Lautner plays Nathan, a teen with rage issues who discovers that his parents might not be his real parents when he stumbles across his baby picture on a missing persons site. His girlfriend, the pitifully flat Lily Collins, takes one look at the site’s computerized rendering of what that baby would look like as a grown-up teen and says, “Matt Damon meets you.” It’s rare to see a film position its star so blatantly and egregiously — since Lautner’s Nathan is not even a fourth-rate Jason Bourne. Even among teen action stars, Lautner is strictly junior varsity: Saoirse Ronan (Hannah) and Chloe Moretz (Kick-Ass) would both kick his ass.

The sloppy action sequences and unoriginal fight scenes wouldn’t be such a problem if Lautner could emote, but everything except his mouth seems frozen, as if he was Botoxed at birth. He’s all Blue Steel, no chops. (If he were the least bit funny, which he’s not here, he’d be the perfect star for Zoolander 2.) Immobile and rubbery, it’s as if he’s only partially-animated and missing half his polygons. He’s bad acting’s human uncanny valley.

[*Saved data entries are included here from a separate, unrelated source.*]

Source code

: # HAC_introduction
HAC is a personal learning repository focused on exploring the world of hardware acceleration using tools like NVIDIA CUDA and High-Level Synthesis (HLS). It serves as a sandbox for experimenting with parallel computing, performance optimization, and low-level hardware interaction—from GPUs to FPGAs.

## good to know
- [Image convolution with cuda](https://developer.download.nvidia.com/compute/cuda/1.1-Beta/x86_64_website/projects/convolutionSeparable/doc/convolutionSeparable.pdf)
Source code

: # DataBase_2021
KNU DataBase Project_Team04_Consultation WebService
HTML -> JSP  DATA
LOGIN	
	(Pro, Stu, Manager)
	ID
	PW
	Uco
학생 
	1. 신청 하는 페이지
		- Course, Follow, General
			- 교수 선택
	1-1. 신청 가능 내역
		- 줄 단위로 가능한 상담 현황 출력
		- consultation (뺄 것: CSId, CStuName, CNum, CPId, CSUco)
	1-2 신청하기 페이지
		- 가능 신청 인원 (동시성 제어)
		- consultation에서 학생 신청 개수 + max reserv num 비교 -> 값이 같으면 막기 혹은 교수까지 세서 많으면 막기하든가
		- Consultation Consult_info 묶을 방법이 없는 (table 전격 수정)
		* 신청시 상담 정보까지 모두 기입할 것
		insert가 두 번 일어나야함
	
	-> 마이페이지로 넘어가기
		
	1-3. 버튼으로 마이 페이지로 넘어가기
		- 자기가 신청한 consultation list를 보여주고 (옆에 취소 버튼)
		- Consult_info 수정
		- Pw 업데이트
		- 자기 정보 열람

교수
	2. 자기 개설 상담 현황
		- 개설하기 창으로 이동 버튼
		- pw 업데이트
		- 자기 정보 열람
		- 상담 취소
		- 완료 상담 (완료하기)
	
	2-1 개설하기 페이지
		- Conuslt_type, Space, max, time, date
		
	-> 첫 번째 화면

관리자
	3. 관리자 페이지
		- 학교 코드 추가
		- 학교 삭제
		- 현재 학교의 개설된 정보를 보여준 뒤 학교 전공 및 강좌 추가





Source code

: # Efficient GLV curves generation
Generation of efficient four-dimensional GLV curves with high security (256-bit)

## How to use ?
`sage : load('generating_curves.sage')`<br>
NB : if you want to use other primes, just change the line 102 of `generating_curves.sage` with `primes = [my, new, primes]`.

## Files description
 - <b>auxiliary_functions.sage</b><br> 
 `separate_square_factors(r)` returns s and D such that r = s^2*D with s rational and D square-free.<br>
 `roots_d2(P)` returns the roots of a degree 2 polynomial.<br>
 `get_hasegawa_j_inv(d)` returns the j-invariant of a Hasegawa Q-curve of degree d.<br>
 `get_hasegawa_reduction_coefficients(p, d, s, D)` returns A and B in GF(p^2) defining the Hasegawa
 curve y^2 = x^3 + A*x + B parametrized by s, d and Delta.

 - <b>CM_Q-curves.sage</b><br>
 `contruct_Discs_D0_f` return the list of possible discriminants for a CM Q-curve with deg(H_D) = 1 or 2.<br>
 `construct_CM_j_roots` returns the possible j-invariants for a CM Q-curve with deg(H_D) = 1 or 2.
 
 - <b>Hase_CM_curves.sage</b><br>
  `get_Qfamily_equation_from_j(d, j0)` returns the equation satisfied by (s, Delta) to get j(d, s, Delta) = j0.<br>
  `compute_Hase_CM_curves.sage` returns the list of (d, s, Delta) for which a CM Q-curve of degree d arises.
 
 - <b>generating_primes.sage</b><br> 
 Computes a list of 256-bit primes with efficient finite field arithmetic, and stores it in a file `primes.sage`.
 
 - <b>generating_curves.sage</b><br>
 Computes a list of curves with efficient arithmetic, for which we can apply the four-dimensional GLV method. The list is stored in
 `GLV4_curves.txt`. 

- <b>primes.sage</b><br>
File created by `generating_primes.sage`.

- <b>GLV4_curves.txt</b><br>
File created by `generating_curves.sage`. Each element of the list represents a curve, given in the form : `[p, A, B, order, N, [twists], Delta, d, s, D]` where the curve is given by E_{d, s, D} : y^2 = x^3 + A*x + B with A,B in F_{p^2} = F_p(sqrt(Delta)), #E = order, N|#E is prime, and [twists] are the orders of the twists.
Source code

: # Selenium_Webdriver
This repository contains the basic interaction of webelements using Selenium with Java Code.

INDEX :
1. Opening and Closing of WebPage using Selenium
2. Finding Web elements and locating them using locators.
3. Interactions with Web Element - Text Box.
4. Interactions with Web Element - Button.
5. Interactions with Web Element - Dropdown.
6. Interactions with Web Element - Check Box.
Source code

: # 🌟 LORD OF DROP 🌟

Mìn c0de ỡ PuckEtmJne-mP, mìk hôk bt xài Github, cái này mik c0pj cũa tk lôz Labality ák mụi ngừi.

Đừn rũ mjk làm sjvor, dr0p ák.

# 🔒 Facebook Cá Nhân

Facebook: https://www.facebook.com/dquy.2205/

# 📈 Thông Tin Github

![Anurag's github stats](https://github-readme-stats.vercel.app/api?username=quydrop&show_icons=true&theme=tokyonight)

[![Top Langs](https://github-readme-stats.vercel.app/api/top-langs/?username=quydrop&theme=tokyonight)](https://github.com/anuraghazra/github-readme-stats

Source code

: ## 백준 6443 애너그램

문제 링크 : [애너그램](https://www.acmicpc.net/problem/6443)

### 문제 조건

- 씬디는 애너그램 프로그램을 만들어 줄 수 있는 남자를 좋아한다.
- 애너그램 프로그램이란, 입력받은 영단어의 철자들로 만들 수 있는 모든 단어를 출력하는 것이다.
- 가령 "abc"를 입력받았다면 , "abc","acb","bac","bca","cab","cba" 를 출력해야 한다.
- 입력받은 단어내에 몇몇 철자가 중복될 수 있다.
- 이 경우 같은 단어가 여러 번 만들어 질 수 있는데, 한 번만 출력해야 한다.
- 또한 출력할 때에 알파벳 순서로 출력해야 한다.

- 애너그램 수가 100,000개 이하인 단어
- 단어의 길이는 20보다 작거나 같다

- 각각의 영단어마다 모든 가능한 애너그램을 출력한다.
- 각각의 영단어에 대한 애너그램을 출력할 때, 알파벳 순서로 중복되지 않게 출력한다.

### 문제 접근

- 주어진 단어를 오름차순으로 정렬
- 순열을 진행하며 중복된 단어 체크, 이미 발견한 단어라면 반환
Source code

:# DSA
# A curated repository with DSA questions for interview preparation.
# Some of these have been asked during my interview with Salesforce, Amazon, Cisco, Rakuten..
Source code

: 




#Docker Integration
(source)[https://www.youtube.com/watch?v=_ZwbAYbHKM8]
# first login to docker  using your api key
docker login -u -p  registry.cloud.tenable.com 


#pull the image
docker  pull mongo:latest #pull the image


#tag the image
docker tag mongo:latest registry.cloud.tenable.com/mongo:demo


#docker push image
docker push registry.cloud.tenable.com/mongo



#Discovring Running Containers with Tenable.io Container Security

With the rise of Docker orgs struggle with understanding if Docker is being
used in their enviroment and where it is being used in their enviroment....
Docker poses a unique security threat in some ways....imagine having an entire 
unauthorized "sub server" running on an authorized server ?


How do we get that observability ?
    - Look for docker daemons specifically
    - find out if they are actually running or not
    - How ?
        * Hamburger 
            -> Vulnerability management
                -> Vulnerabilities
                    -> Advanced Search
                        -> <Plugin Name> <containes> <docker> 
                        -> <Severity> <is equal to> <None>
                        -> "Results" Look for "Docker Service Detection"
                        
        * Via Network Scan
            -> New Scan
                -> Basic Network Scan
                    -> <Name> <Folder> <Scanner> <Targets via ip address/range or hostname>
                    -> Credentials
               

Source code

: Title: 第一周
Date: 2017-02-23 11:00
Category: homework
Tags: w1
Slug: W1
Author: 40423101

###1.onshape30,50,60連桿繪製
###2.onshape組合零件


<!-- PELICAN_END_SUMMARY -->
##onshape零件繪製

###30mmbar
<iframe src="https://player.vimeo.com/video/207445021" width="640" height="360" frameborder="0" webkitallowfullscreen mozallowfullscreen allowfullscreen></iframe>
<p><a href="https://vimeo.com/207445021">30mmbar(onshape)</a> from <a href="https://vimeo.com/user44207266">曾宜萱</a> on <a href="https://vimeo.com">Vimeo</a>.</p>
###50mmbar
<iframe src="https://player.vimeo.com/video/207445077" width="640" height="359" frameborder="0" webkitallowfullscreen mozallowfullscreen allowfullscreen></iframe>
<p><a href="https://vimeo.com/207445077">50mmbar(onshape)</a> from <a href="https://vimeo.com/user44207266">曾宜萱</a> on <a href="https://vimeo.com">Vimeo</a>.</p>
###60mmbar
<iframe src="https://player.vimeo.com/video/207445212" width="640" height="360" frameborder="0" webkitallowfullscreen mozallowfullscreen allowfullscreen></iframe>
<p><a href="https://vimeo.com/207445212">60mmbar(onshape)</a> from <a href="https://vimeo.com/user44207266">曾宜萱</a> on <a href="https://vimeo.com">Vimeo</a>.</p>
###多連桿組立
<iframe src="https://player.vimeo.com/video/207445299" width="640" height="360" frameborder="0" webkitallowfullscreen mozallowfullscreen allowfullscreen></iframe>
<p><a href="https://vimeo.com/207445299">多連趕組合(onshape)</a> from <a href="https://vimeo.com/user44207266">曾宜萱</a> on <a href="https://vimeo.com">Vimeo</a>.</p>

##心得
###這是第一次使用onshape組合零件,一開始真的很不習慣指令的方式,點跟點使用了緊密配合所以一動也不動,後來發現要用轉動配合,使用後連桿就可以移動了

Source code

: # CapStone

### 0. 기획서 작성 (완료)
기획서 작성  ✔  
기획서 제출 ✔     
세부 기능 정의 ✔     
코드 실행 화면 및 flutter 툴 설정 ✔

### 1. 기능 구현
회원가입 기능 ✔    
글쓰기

And the film itself? The plot is nonsense and, despite the moving trains and cars, John Singleton shoots the film as slowly as possible — all the better to appreciate the plot holes and awkward facial expressions. The script is filled with howlers, from a hysterical “You remind me of your mother” to the in-film plot summary, “A few days ago we were just a couple of high school kids; now it feels like a lifetime ago.” After that line, Lautner’s Nathan agrees, saying, “That’s because it was.” Following this stinker, it seems like a lifetime ago that Lautner was considered Hollywood’s next big thing.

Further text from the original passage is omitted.